Интерьер «Ритца» был поистине великолепен. Робер и Жакоб не торопясь потягивали шампанское, ели крупную, белую спаржу в ароматном соусе, телячье соте «по-деревенски». Публика вокруг оживленно беседовала. Искрились бриллианты, небрежно накинутые меха притягивали взгляды не меньше, чем обнаженные белые плечи. Официанты бесшумно, словно привидения, скользили по залу. Несколько раз у столика, где сидели Жакоб с отцом, останавливались люди (видный политик, известный хирург, знаменитая актриса), желавшие поприветствовать Робера Жардина и перекинуться с ним парой слов. Жакоба переполняли гордость за отца и восхищение всем, что было вокруг.
Когда к их столику приблизилась удивительно красивая женщина, Жакоб не придал этому большого значения, тем более что официант только что принес его любимый десерт – горящие ромовые блинчики. Но когда отец пригласил женщину присесть за их столик, Жакоб забыл о еде.
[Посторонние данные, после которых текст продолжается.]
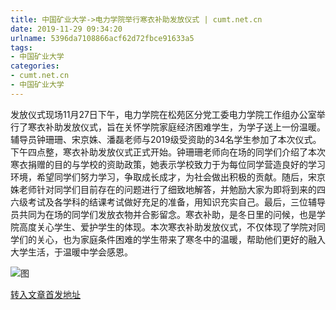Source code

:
 ```yaml
---
title: 中国矿业大学->电力学院举行寒衣补助发放仪式 | cumt.net.cn
date: 2019-11-29 09:34:20
urlname: 5396da7108866acf62d72fbce91633a5
tags: 
- 中国矿业大学
categories:
- cumt.net.cn
- 中国矿业大学
---
```

发放仪式现场11月27日下午，电力学院在松苑区分党工委电力学院工作组办公室举行了寒衣补助发放仪式，旨在关怀学院家庭经济困难学生，为学子送上一份温暖。辅导员钟珊珊、宋京姝、潘磊老师与2019级受资助的34名学生参加了本次仪式。下午四点整，寒衣补助发放仪式正式开始。钟珊珊老师向在场的同学们介绍了本次寒衣捐赠的目的与学校的资助政策，她表示学校致力于为每位同学营造良好的学习环境，希望同学们努力学习，争取成长成才，为社会做出积极的贡献。随后，宋京姝老师针对同学们目前存在的问题进行了细致地解答，并勉励大家为即将到来的四六级考试及各学科的结课考试做好充足的准备，用知识充实自己。最后，三位辅导员共同为在场的同学们发放衣物并合影留念。寒衣补助，是冬日里的问候，也是学院高度关心学生、爱护学生的体现。本次寒衣补助发放仪式，不仅体现了学院对同学们的关心，也为家庭条件困难的学生带来了寒冬中的温暖，帮助他们更好的融入大学生活，于温暖中学会感恩。

![图](http://xwzx.cumt.edu.cn/_upload/article/images/40/ed/7d9ff0c84fb480311a1b3a24aee1/27accda4-fa43-4a26-bc28-9ce566b14cf0.jpg)

[转入文章首发地址](http://xwzx.cumt.edu.cn/6b/5a/c523a551770/page.htm)
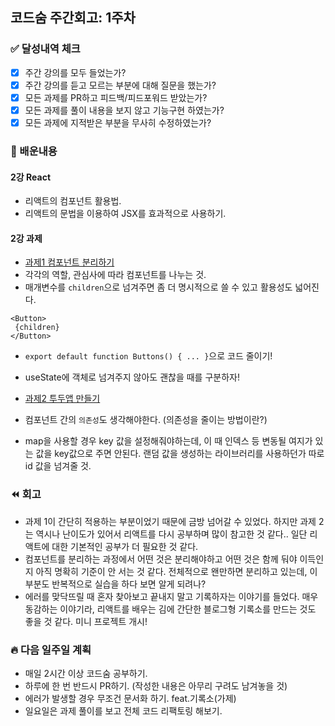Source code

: ## 코드숨 주간회고: 1주차

### ✅ 달성내역 체크

- [x] 주간 강의를 모두 들었는가?
- [x] 주간 강의를 듣고 모르는 부분에 대해 질문을 했는가?
- [x] 모든 과제를 PR하고 피드백/피드포워드 받았는가?
- [x] 모든 과제를 풀이 내용을 보지 않고 기능구현 하였는가?
- [x] 모든 과제에 지적받은 부분을 무사히 수정하였는가?

### 💬 배운내용

#### 2강 React
- 리액트의 컴포넌트 활용법.
- 리액트의 문법을 이용하여 JSX를 효과적으로 사용하기.

#### 2강 과제 
- [과제1 컴포넌트 분리하기](https://github.com/CodeSoom/react-week2-assignment-1/pull/124)
- 각각의 역할, 관심사에 따라 컴포넌트를 나누는 것.
- 매개변수를 `children`으로 넘겨주면 좀 더 명시적으로 쓸 수 있고 활용성도 넓어진다.
```react
<Button>
 {children}
</Button>
```
- `export default function Buttons() { ... }`으로 코드 줄이기!
- useState에 객체로 넘겨주지 않아도 괜찮을 때를 구분하자!

- [과제2 투두앱 만들기](https://github.com/CodeSoom/react-week2-assignment-2/pull/106)
- 컴포넌트 간의 `의존성`도 생각해야한다. (의존성을 줄이는 방법이란?)
- map을 사용할 경우 key 값을 설정해줘야하는데, 이 때 인덱스 등 변동될 여지가 있는 값을 key값으로 주면 안된다. 랜덤 값을 생성하는 라이브러리를 사용하던가 따로 id 값을 넘겨줄 것.

### ⏪ 회고

- 과제 1이 간단히 적용하는 부분이었기 때문에 금방 넘어갈 수 있었다. 하지만 과제 2는 역시나 난이도가 있어서 리액트를 다시 공부하며 많이 참고한 것 같다.. 일단 리액트에 대한 기본적인 공부가 더 필요한 것 같다.
- 컴포넌트를 분리하는 과정에서 어떤 것은 분리해야하고 어떤 것은 함께 둬야 이득인지 아직 명확히 기준이 안 서는 것 같다. 전체적으로 왠만하면 분리하고 있는데, 이 부분도 반복적으로 실습을 하다 보면 알게 되려나?
- 에러를 맞닥뜨릴 때 혼자 찾아보고 끝내지 말고 기록하자는 이야기를 들었다. 매우 동감하는 이야기라, 리액트를 배우는 김에 간단한 블로그형 기록소를 만드는 것도 좋을 것 같다. 미니 프로젝트 개시!

### 🔥 다음 일주일 계획

- 매일 2시간 이상 코드숨 공부하기.
- 하루에 한 번 반드시 PR하기. (작성한 내용은 아무리 구려도 남겨놓을 것)
- 에러가 발생할 경우 무조건 문서화 하기. feat.기록소(가제)
- 일요일은 과제 풀이를 보고 전체 코드 리팩토링 해보기.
Лицо Жермен Батай поражало своим совершенством. Густые золотисто-каштановые волосы были зачесаны кверху, а синие с зеленью глаза, оттененные пушистыми ресницами, были бездонны, как морская пучина – безмятежная, но таящая в себе бурю. Короткое черное шелковое платье, украшенное внизу широкими оборками из белых кружев, открывало длинные стройные ноги танцовщицы и выгодно подчеркивало безупречную нежность кожи. Жермен только что побывала на премьере в театре на Елисейских полях. С едкостью и остроумием она изложила сюжет фарса Кокто «Бык на крыше», описала карнавальные костюмы героев, гротесковые маски, упомянула об очаровательной музыке Дариуса Мильо;[2] затем забавно изобразила, как смеялась, свистела и улюлюкала публика. Жакоб был в восхищении.
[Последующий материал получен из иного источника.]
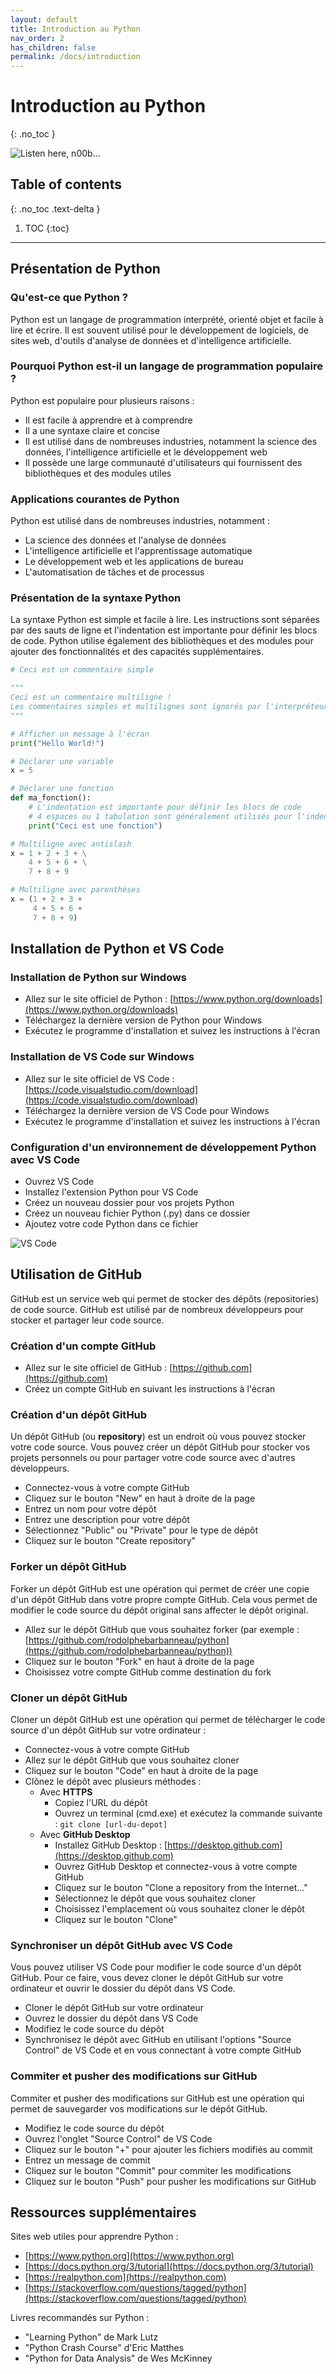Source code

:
 ```yaml
---
layout: default
title: Introduction au Python
nav_order: 2
has_children: false
permalink: /docs/introduction
---
```


# Introduction au Python
{: .no_toc }

![Listen here, n00b...](./assets/listen_here_noob.png)

## Table of contents
{: .no_toc .text-delta }

1. TOC
{:toc}

---

## Présentation de Python

### Qu'est-ce que Python ?
Python est un langage de programmation interprété, orienté objet et facile à lire et écrire. Il est souvent utilisé pour le développement de logiciels, de sites web, d'outils d'analyse de données et d'intelligence artificielle.

### Pourquoi Python est-il un langage de programmation populaire ?
Python est populaire pour plusieurs raisons :
- Il est facile à apprendre et à comprendre
- Il a une syntaxe claire et concise
- Il est utilisé dans de nombreuses industries, notamment la science des données, l'intelligence artificielle et le développement web
- Il possède une large communauté d'utilisateurs qui fournissent des bibliothèques et des modules utiles

### Applications courantes de Python
Python est utilisé dans de nombreuses industries, notamment :
- La science des données et l'analyse de données
- L'intelligence artificielle et l'apprentissage automatique
- Le développement web et les applications de bureau
- L'automatisation de tâches et de processus

### Présentation de la syntaxe Python
La syntaxe Python est simple et facile à lire. Les instructions sont séparées par des sauts de ligne et l'indentation est importante pour définir les blocs de code. Python utilise également des bibliothèques et des modules pour ajouter des fonctionnalités et des capacités supplémentaires.

```python
# Ceci est un commentaire simple

"""
Ceci est un commentaire multiligne !
Les commentaires simples et multilignes sont ignorés par l'interpréteur Python.
"""

# Afficher un message à l'écran
print("Hello World!")

# Déclarer une variable
x = 5

# Déclarer une fonction
def ma_fonction():
    # L'indentation est importante pour définir les blocs de code
    # 4 espaces ou 1 tabulation sont généralement utilisés pour l'indentation
    print("Ceci est une fonction")

# Multiligne avec antislash
x = 1 + 2 + 3 + \
    4 + 5 + 6 + \
    7 + 8 + 9

# Multiligne avec parenthèses
x = (1 + 2 + 3 +
     4 + 5 + 6 +
     7 + 8 + 9)
```

## Installation de Python et VS Code

### Installation de Python sur Windows
- Allez sur le site officiel de Python : [https://www.python.org/downloads](https://www.python.org/downloads)
- Téléchargez la dernière version de Python pour Windows
- Exécutez le programme d'installation et suivez les instructions à l'écran

### Installation de VS Code sur Windows
- Allez sur le site officiel de VS Code : [https://code.visualstudio.com/download](https://code.visualstudio.com/download)
- Téléchargez la dernière version de VS Code pour Windows
- Exécutez le programme d'installation et suivez les instructions à l'écran

### Configuration d'un environnement de développement Python avec VS Code
- Ouvrez VS Code
- Installez l'extension Python pour VS Code
- Créez un nouveau dossier pour vos projets Python
- Créez un nouveau fichier Python (.py) dans ce dossier
- Ajoutez votre code Python dans ce fichier

![VS Code](./assets/vscode.png)

## Utilisation de GitHub
GitHub est un service web qui permet de stocker des dépôts (repositories) de code source. GitHub est utilisé par de nombreux développeurs pour stocker et partager leur code source.

### Création d'un compte GitHub
- Allez sur le site officiel de GitHub : [https://github.com](https://github.com)
- Créez un compte GitHub en suivant les instructions à l'écran

### Création d'un dépôt GitHub
Un dépôt GitHub (ou **repository**) est un endroit où vous pouvez stocker votre code source. Vous pouvez créer un dépôt GitHub pour stocker vos projets personnels ou pour partager votre code source avec d'autres développeurs.
- Connectez-vous à votre compte GitHub
- Cliquez sur le bouton "New" en haut à droite de la page
- Entrez un nom pour votre dépôt
- Entrez une description pour votre dépôt
- Sélectionnez "Public" ou "Private" pour le type de dépôt
- Cliquez sur le bouton "Create repository"

### Forker un dépôt GitHub
Forker un dépôt GitHub est une opération qui permet de créer une copie d'un dépôt GitHub dans votre propre compte GitHub. Cela vous permet de modifier le code source du dépôt original sans affecter le dépôt original.
- Allez sur le dépôt GitHub que vous souhaitez forker (par exemple : [https://github.com/rodolphebarbanneau/python](https://github.com/rodolphebarbanneau/python))
- Cliquez sur le bouton "Fork" en haut à droite de la page
- Choisissez votre compte GitHub comme destination du fork

### Cloner un dépôt GitHub
Cloner un dépôt GitHub est une opération qui permet de télécharger le code source d'un dépôt GitHub sur votre ordinateur :
- Connectez-vous à votre compte GitHub
- Allez sur le dépôt GitHub que vous souhaitez cloner
- Cliquez sur le bouton "Code" en haut à droite de la page
- Clônez le dépôt avec plusieurs méthodes :
    - Avec **HTTPS**
        - Copiez l'URL du dépôt
        - Ouvrez un terminal (cmd.exe) et exécutez la commande suivante : `git clone [url-du-depot]`
    - Avec **GitHub Desktop**
        - Installez GitHub Desktop : [https://desktop.github.com](https://desktop.github.com)
        - Ouvrez GitHub Desktop et connectez-vous à votre compte GitHub
        - Cliquez sur le bouton "Clone a repository from the Internet..."
        - Sélectionnez le dépôt que vous souhaitez cloner
        - Choisissez l'emplacement où vous souhaitez cloner le dépôt
        - Cliquez sur le bouton "Clone"

### Synchroniser un dépôt GitHub avec VS Code
Vous pouvez utiliser VS Code pour modifier le code source d'un dépôt GitHub. Pour ce faire, vous devez cloner le dépôt GitHub sur votre ordinateur et ouvrir le dossier du dépôt dans VS Code.
- Cloner le dépôt GitHub sur votre ordinateur
- Ouvrez le dossier du dépôt dans VS Code
- Modifiez le code source du dépôt
- Synchronisez le dépôt avec GitHub en utilisant l'options "Source Control" de VS Code et en vous connectant à votre compte GitHub

### Commiter et pusher des modifications sur GitHub
Commiter et pusher des modifications sur GitHub est une opération qui permet de sauvegarder vos modifications sur le dépôt GitHub.
- Modifiez le code source du dépôt
- Ouvrez l'onglet "Source Control" de VS Code
- Cliquez sur le bouton "+" pour ajouter les fichiers modifiés au commit
- Entrez un message de commit
- Cliquez sur le bouton "Commit" pour commiter les modifications
- Cliquez sur le bouton "Push" pour pusher les modifications sur GitHub

## Ressources supplémentaires
Sites web utiles pour apprendre Python :
- [https://www.python.org](https://www.python.org)
- [https://docs.python.org/3/tutorial](https://docs.python.org/3/tutorial)
- [https://realpython.com](https://realpython.com)
- [https://stackoverflow.com/questions/tagged/python](https://stackoverflow.com/questions/tagged/python)

Livres recommandés sur Python :
- "Learning Python" de Mark Lutz
- "Python Crash Course" d'Eric Matthes
- "Python for Data Analysis" de Wes McKinney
Робер Жардин смотрел на сына и улыбался про себя. Да, он оказался совершенно прав, остановив свой выбор на Жермен. Она все прекрасно понимает и будет действовать осторожно и деликатно. А его дело – несколько дорогих подарков, тактично врученных. Робер выждал некоторое время и, заметив, что Жакоб уже совершенно покорен, слегка кашлянул.
– Боюсь, нам пора уходить, – сказал он.
У Жакоба вытянулось лицо.
– Но еще совсем рано, – возразил он.
– У меня есть кое-какая работа, которую я непременно должен закончить к завтрашнему утру, Жакоб. Но если ты предпочитаешь остаться…
– Да-да! – Жакоб, не глядя на отца, пожирал глазами Жермен.
– Предоставьте вашего сына моим заботам, Робер. Мы выпьем в баре шампанского, посплетничаем немного… – Она улыбнулась юноше чарующей улыбкой.
В глазах Робера Жардина плясали озорные огоньки, когда он напоследок еще раз поздравил сына с днем рождения и пожелал им обоим приятно провести вечер. Жакоб почти не обратил внимания на уход отца. Среди людей, посещавших дом его родителей, юноша ни разу еще не встречал подобной женщины. От возбуждения у него все тело будто покалывало мелкими иголками – примерно так же ледяное шампанское пощипывает горло.